A Diagnostics & Imaging Week

HealthSouth (Birmingham, Alabama) founder Richard Scrushy will settle a Securities and Exchange Commission lawsuit for $81 million as penalty for the organization’s $2.6 billion accounting fraud while he headed the comopany. The settlement is one of the largest against an individual, according to the SEC.

Without admitting or denying any of the SEC’s allegations, Scrushy agreed to pay $77.5 million that the government claimed he profited from in the HealthSouth fraud and another $3.5 million in civil penalties.

Scrushy may end up paying less than $10 million as his attorneys contend he is running out of money. Scrushy will get credit for $71.5 million he already has paid or forfeited in three other cases linked to HealthSouth, leaving him owing $9.5 million, but the total could be reduced further by other cases.

The deal permanently bars Scrushy from serving as an officer or director of a public company and enjoins him from committing future anti-fraud violations.

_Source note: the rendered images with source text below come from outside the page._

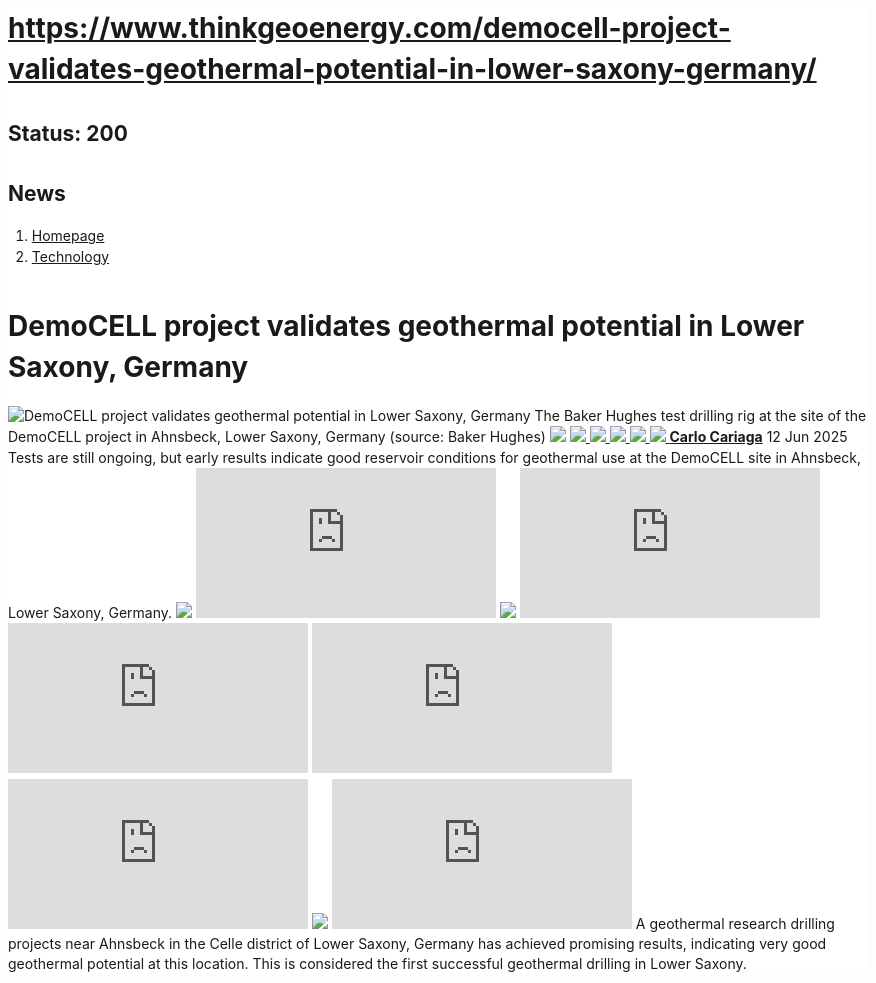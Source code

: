 # https://www.thinkgeoenergy.com/democell-project-validates-geothermal-potential-in-lower-saxony-germany/

Status: 200
---

## News
  1. [Homepage](https://www.thinkgeoenergy.com "Homepage")
  2. [Technology](https://www.thinkgeoenergy.com/category/technology/)


# DemoCELL project validates geothermal potential in Lower Saxony, Germany
![DemoCELL project validates geothermal potential in Lower Saxony, Germany](https://www.thinkgeoenergy.com/wp-content/uploads/2025/06/Baker-Hughes-Celle-drilling-rig-1024x768.jpg) The Baker Hughes test drilling rig at the site of the DemoCELL project in Ahnsbeck, Lower Saxony, Germany (source: Baker Hughes)
![](https://www.thinkgeoenergy.com/wp-content/themes/tge/img/email-black-envelope-shape.png)
[ ![](https://www.thinkgeoenergy.com/wp-content/themes/tge/img/printer-tool-or-interface-symbol-for-print-button.png) ](https://www.thinkgeoenergy.com/democell-project-validates-geothermal-potential-in-lower-saxony-germany/)
[ ![](https://www.thinkgeoenergy.com/wp-content/themes/tge/img/social_twitter_100.jpg) ](https://x.com/thinkgeoenergy)
[ ![](https://www.thinkgeoenergy.com/wp-content/themes/tge/img/social_linkedin_100.png) ](javascript:void\(0\))
[ ![](https://www.thinkgeoenergy.com/wp-content/themes/tge/img/social_facebook_100.png) ](javascript:void\(0\))
[ ![](https://www.thinkgeoenergy.com/wp-content/uploads/2022/10/Carlo-new-photo-100x100.jpg) ](https://www.thinkgeoenergy.com/author/ccariaga/) [**Carlo Cariaga**](https://www.thinkgeoenergy.com/author/ccariaga/) 12 Jun 2025
Tests are still ongoing, but early results indicate good reservoir conditions for geothermal use at the DemoCELL site in Ahnsbeck, Lower Saxony, Germany.
[![](https://ads.thinkgeoenergy.com/images/dca4070464939a2994a515a77c380b1d.jpg)](https://ads.thinkgeoenergy.com/delivery/cl.php?bannerid=104&zoneid=38&sig=f79e1f308a08e7f3fa2725a083b0d3bc40b8650dbb1914d4332a8185b9ccc243&oadest=http%3A%2F%2Fexergy-orc.com%2F%3F%26utm_source%3Dthink%2Bgeo%2Benergy%26utm_medium%3Ddisplay%26utm_campaign%3Dthink%2Bgeo%2Benergy%2Bwebsite%2Badvertising)
![](https://ads.thinkgeoenergy.com/delivery/lg.php?bannerid=104&campaignid=1&zoneid=38&loc=https%3A%2F%2Fwww.thinkgeoenergy.com%2Fdemocell-project-validates-geothermal-potential-in-lower-saxony-germany%2F&cb=1912e56c49)
[![](https://ads.thinkgeoenergy.com/images/4a3e2b3141477f469c9a365f6184a480.png)](https://ads.thinkgeoenergy.com/delivery/cl.php?bannerid=311&zoneid=39&sig=b3b3d564f7cfc242743c8edd9b7152f22a78ac6197d7f92e4cc0e73ca373289a&oadest=https%3A%2F%2Fwww.orcan-energy.com%2Fen%2F%3F%26utm_source%3Dthink%2Bgeo%2Benergy%26utm_medium%3Ddisplay%26utm_campaign%3Dthink%2Bgeo%2Benergy%2Bwebsite%2Badvertising)
![](https://ads.thinkgeoenergy.com/delivery/lg.php?bannerid=311&campaignid=1&zoneid=39&loc=https%3A%2F%2Fwww.thinkgeoenergy.com%2Fdemocell-project-validates-geothermal-potential-in-lower-saxony-germany%2F&cb=d69267601e)
[![](https://ads.thinkgeoenergy.com/delivery/avw.php?zoneid=144&cb=1&n=a886266d)](https://ads.thinkgeoenergy.com/delivery/ck.php?n=a886266d&cb=1)
[![](https://ads.thinkgeoenergy.com/delivery/avw.php?zoneid=34&cb=1&n=a62ebb80)](https://ads.thinkgeoenergy.com/delivery/ck.php?n=a62ebb80&cb=1)
[![](https://ads.thinkgeoenergy.com/delivery/avw.php?zoneid=10&cb=1&n=ada237ed)](https://ads.thinkgeoenergy.com/delivery/ck.php?n=ada237ed&cb=1)
[![](https://ads.thinkgeoenergy.com/images/7e7c5bb8120b56faf9b98b6dd42a99e2.jpg)](https://ads.thinkgeoenergy.com/delivery/cl.php?bannerid=344&zoneid=136&sig=389321ea0439c998e1c90556efa5afb39da14ba04d90740966d794f512de5dbc&oadest=https%3A%2F%2Fwww.slb.com%2Fproducts-and-services%2Fscaling-new-energy-systems%2Fgeothermal%2Fgeothermal-consulting-services%3Futm_medium%3Dpaid%26utm_term%3Dbanner-ad%26utm_campaign%3D2025-geothermex-consulting-services-awareness)
![](https://ads.thinkgeoenergy.com/delivery/lg.php?bannerid=344&campaignid=1&zoneid=136&loc=https%3A%2F%2Fwww.thinkgeoenergy.com%2Fdemocell-project-validates-geothermal-potential-in-lower-saxony-germany%2F&cb=49b3629aa4)
A geothermal research drilling projects near Ahnsbeck in the Celle district of Lower Saxony, Germany has achieved promising results, indicating very good geothermal potential at this location. This is considered the first successful geothermal drilling in Lower Saxony.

The SEC charged Scrushy with directing the accounting fraud at HealthSouth from 1996 through 2002. Scrushy was one of HealthSouth’s founders, and its CEO and chairman while the fraud was being orchestrated.

The SEC alleged that, at Scrushy’s direction, HealthSouth overstated its revenue by more than $2.6 billion from 2Q96 through 3Q02. This overstatement led directly to quarterly and annual overstatements of net income and earnings. The SEC said that by the end of 2002, HealthSouth was claiming to have more than $1.5 billion in accumulated earnings, when in fact it had operated at a significant loss over its entire corporate history.

The HealthSouth fraud resulted in one of the largest accounting restatements in American corporate history.

The settlement gives Scrushy 90 days to submit proof that he is unable to pay even the $9.5 million penalty. But he does not have to count the value of his retirement accounts or Birmingham-area estate when computing his worth, according to the AP report.

The SEC initially said it was seeking as much as $785 million from Scrushy.

In June 2005 an Alabama jury ruled that on 36 counts ranging from conspiracy to fraud and money laundering, Scrushy was not responsible for masterminding the accounting fraud at HealthSouth, the rehabilitation conglomerate he founded in 1984 and headed until being fired by the company in spring of 2003.

Later that year, Scrushy headed back to the courtroom after being charged with bribery and mail fraud. That indictment alleged that he made “disguised” payments of $500,000 to the election campaign of former Alabama Gov. Don Siegelman in exchange for an appointment to a state medical board that makes decisions concerning construction of new hospitals and authorization of additional bed spaces.

In July 2006 both men were found guilty of the bribery charges. They then asked for a new trial claiming that jurors communicated with each other by email during the trial and that they had considered outside material from the Internet during deliberations. A federal judge refused the new trial.

In other legalities:

• Cardinal Health (Dublin, Ohio) said it has established a $600 million reserve associated with a pending class-action securities lawsuit, representing, said, its current estimate to reach a mediated settlement with counsel for the class.

Cardinal said the reserve will result in an after-tax charge to 3Q earnings of about $384 million. The company said negotiations are ongoing and there is no assurance the matter will be resolved through mediation.

The class-action litigation relates to Cardinal Health’s financial reporting and disclosures between FY00 and FY04.